[[ PROVIDED RECORDS, beginning ]]

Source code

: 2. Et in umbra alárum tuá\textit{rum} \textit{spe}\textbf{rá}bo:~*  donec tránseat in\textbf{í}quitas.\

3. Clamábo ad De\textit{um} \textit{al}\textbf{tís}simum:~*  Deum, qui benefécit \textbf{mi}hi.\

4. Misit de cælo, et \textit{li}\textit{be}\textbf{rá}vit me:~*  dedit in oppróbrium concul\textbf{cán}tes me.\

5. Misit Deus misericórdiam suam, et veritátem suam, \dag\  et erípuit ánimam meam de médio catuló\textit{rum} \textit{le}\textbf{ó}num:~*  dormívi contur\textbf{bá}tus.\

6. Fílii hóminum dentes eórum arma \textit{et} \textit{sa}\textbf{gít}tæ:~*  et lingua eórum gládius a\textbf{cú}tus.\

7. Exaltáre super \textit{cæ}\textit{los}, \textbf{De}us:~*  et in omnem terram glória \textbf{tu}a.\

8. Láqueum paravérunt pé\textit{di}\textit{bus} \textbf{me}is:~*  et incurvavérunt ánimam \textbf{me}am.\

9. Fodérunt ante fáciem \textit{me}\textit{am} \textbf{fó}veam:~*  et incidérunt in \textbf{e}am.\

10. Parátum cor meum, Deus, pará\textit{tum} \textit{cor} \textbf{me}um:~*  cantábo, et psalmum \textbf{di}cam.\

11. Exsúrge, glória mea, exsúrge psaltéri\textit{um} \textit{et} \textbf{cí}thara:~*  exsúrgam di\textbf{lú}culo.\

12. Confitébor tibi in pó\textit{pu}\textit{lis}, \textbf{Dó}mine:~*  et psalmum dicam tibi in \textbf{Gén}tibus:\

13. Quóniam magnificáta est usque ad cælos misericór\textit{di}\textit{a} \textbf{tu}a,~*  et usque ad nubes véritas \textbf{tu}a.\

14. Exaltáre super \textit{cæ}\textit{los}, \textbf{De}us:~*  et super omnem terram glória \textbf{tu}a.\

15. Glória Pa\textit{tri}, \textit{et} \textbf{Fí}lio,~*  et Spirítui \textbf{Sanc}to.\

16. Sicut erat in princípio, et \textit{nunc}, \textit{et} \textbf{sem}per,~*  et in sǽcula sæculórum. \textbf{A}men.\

[[ PROVIDED RECORDS, end ]]

[WORK TO BE COMPLETED]
Looking through the data above, count the lines that include the string "Exaltáre" and give only the count.

[OUTPUT BELOW]
2